In the data below, find each line that contains the word "Where" and copy it.

--- Material supplied Enclosed Below ---

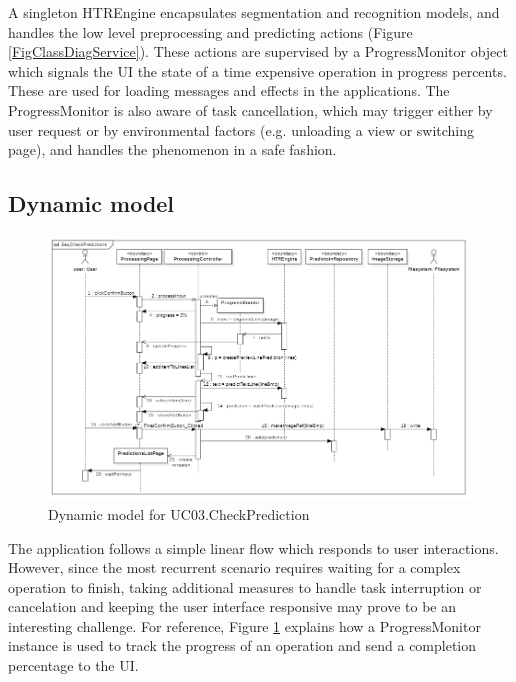  A singleton HTREngine encapsulates segmentation and recognition models, and handles the low level preprocessing and predicting actions (Figure \ref{FigClassDiagService}). These actions are supervised by a ProgressMonitor object which signals the UI the state of a time expensive operation in progress percents. These are used for loading messages and effects in the applications. The ProgressMonitor is also aware of task cancellation, which may trigger either by user request or by environmental factors (e.g. unloading a view or switching page), and handles the phenomenon in a safe fashion.

\subsection{Dynamic model}

\begin{figure}[htbp]
	\centering
		\includegraphics[scale=0.65]{figures/dynamic_model_checkPrediction.PNG}
	\caption{Dynamic model for UC03.CheckPrediction}
        \label{FigDynamicModelCP}
\end{figure}

The application follows a simple linear flow which responds to user interactions. However, since the most recurrent scenario requires waiting for a complex operation to finish, taking additional measures to handle task interruption or cancelation and keeping the user interface responsive may prove to be an interesting challenge. For reference, Figure \ref{FigDynamicModelCP} explains how a ProgressMonitor instance is used to track the progress of an operation and send a completion percentage to the UI. 


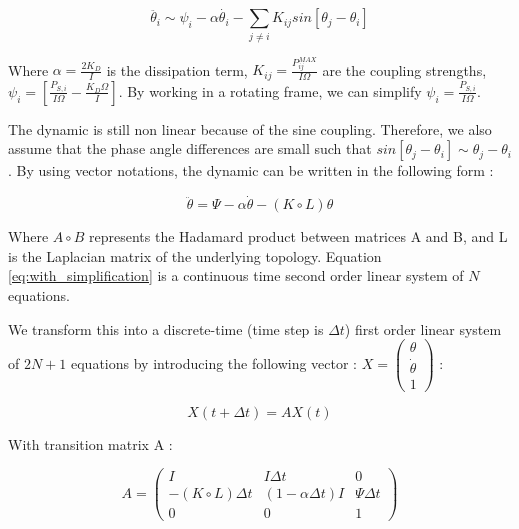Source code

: \documentclass[conference]{IEEEtran}
\begin{document}
\begin{equation}
 \ddot{ \theta_i } \sim \psi_i - \alpha \dot{ \theta_i } - \sum_{j\neq i} K_{ij} sin \left[ \theta_j - \theta_i \right] 
\end{equation}

Where $ \alpha = \frac{2 K_D}{I} $ is the dissipation term, $ K_{ij} = \frac{P_{ij}^{MAX}}{I \Omega} $ are the coupling strengths, $ \psi_i = \left[ \frac{P_{S,i}}{I \Omega} - \frac{K_D \Omega}{I} \right] $. By working in a rotating frame, we can simplify $ \psi_i=\frac{P_{S,i}}{I \Omega} $.

The dynamic is still non linear because of the sine coupling. Therefore, we also assume that the phase angle differences are small such that $ sin \left[ \theta_j - \theta_i \right] \sim \theta_j - \theta_i $. By using vector notations, the dynamic can be written in the following form :

\begin{equation}
\label{eq:with_simplification}
\ddot{\theta} = \Psi - \alpha \dot{\theta} - (K \circ L)\theta
\end{equation}

Where $ A \circ B $ represents the Hadamard product between matrices A and B, and L is the Laplacian matrix of the underlying topology. Equation \ref{eq:with_simplification} is a continuous time second order linear system of $ N $ equations. 

We transform this into a discrete-time (time step is $\Delta t$) first order linear system of $ 2 N + 1 $ equations by introducing the following vector : $ X = \left( \begin{array}{c} \theta \\ \dot{\theta} \\ 1 \end{array} \right)$ : 

\begin{equation}
\label{eq:final_equation}
 X(t+\Delta t) = A X(t)
\end{equation}

With transition matrix A :

\begin{equation}
 A =   \left( \begin{array}{ccc} I & I \Delta t & 0 \\ -(K \circ L) \Delta t & (1-\alpha \Delta t)I & \Psi \Delta t \\ 0&0&1 \end{array} \right)
\end{equation}
\end{document}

--- End of Enclosed Material supplied ---

Solution to the exercise
Where $ \alpha = \frac{2 K_D}{I} $ is the dissipation term, $ K_{ij} = \frac{P_{ij}^{MAX}}{I \Omega} $ are the coupling strengths, $ \psi_i = \left[ \frac{P_{S,i}}{I \Omega} - \frac{K_D \Omega}{I} \right] $. By working in a rotating frame, we can simplify $ \psi_i=\frac{P_{S,i}}{I \Omega} $.
Where $ A \circ B $ represents the Hadamard product between matrices A and B, and L is the Laplacian matrix of the underlying topology. Equation \ref{eq:with_simplification} is a continuous time second order linear system of $ N $ equations. 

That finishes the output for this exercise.